(GIVEN DATA Opens)

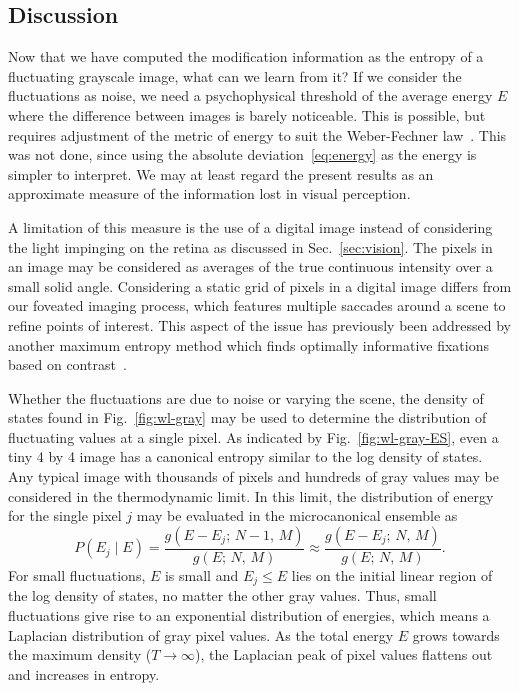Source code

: \documentclass[aps,reprint,floatfix]{revtex4-2}
\theoremstyle{plain}
\theoremstyle{definition}
\renewcommand\leq\leqslant%
\begin{document}
\subsection{Discussion}\label{sec:wl-discussion}

Now that we have computed the modification information as the entropy of a
fluctuating grayscale image, what can we learn from it? If we consider the
fluctuations as noise, we need a psychophysical threshold of the average energy
$E$ where the difference between images is barely noticeable. This is possible,
but requires adjustment of the metric of energy to suit the Weber-Fechner
law~\cite{jnd}. This was not done, since using the absolute
deviation~\eqref{eq:energy} as the energy is simpler to interpret. We may at
least regard the present results as an approximate measure of the information
lost in visual perception.

A limitation of this measure is the use of a digital image instead of
considering the light impinging on the retina as discussed in
Sec.~\ref{sec:vision}. The pixels in an image may be considered as averages of
the true continuous intensity over a small solid angle. Considering a static
grid of pixels in a digital image differs from our foveated imaging process,
which features multiple saccades around a scene to refine points of interest.
This aspect of the issue has previously been addressed by another maximum
entropy method which finds optimally informative fixations based on
contrast~\cite{contrast-entropy}.

Whether the fluctuations are due to noise or varying the scene, the density of
states found in Fig.~\ref{fig:wl-gray} may be used to determine the distribution
of fluctuating values at a single pixel. As indicated by
Fig.~\ref{fig:wl-gray-ES}, even a tiny 4 by 4 image has a canonical entropy
similar to the log density of states. Any typical image with thousands of pixels
and hundreds of gray values may be considered in the thermodynamic limit. In
this limit, the distribution of energy for the single pixel $j$ may be evaluated
in the microcanonical ensemble as
\[
  P(E_j \mathbin{|} E)
  = \frac{g(E - E_j;\, N - 1,\, M)}{g(E;\, N,\, M)}
  \approx \frac{g(E - E_j;\, N,\, M)}{g(E;\, N,\, M)}.
\]
For small fluctuations, $E$ is small and $E_j \leq E$ lies on the initial linear
region of the log density of states, no matter the other gray values. Thus,
small fluctuations give rise to an exponential distribution of energies, which
means a Laplacian distribution of gray pixel values. As the total energy $E$
grows towards the maximum density ($T \to \infty$), the Laplacian peak of pixel
values flattens out and increases in entropy.
\end{document}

(GIVEN DATA Closes)

A word-for-word copy of the records above is needed, pictures excluded.

Source code

: \documentclass[aps,reprint,floatfix]{revtex4-2}
\theoremstyle{plain}
\theoremstyle{definition}
\renewcommand\leq\leqslant%
\begin{document}
\subsection{Discussion}\label{sec:wl-discussion}

Now that we have computed the modification information as the entropy of a
fluctuating grayscale image, what can we learn from it? If we consider the
fluctuations as noise, we need a psychophysical threshold of the average energy
$E$ where the difference between images is barely noticeable. This is possible,
but requires adjustment of the metric of energy to suit the Weber-Fechner
law~\cite{jnd}. This was not done, since using the absolute
deviation~\eqref{eq:energy} as the energy is simpler to interpret. We may at
least regard the present results as an approximate measure of the information
lost in visual perception.

A limitation of this measure is the use of a digital image instead of
considering the light impinging on the retina as discussed in
Sec.~\ref{sec:vision}. The pixels in an image may be considered as averages of
the true continuous intensity over a small solid angle. Considering a static
grid of pixels in a digital image differs from our foveated imaging process,
which features multiple saccades around a scene to refine points of interest.
This aspect of the issue has previously been addressed by another maximum
entropy method which finds optimally informative fixations based on
contrast~\cite{contrast-entropy}.

Whether the fluctuations are due to noise or varying the scene, the density of
states found in Fig.~\ref{fig:wl-gray} may be used to determine the distribution
of fluctuating values at a single pixel. As indicated by
Fig.~\ref{fig:wl-gray-ES}, even a tiny 4 by 4 image has a canonical entropy
similar to the log density of states. Any typical image with thousands of pixels
and hundreds of gray values may be considered in the thermodynamic limit. In
this limit, the distribution of energy for the single pixel $j$ may be evaluated
in the microcanonical ensemble as
\[
  P(E_j \mathbin{|} E)
  = \frac{g(E - E_j;\, N - 1,\, M)}{g(E;\, N,\, M)}
  \approx \frac{g(E - E_j;\, N,\, M)}{g(E;\, N,\, M)}.
\]
For small fluctuations, $E$ is small and $E_j \leq E$ lies on the initial linear
region of the log density of states, no matter the other gray values. Thus,
small fluctuations give rise to an exponential distribution of energies, which
means a Laplacian distribution of gray pixel values. As the total energy $E$
grows towards the maximum density ($T \to \infty$), the Laplacian peak of pixel
values flattens out and increases in entropy.
\end{document}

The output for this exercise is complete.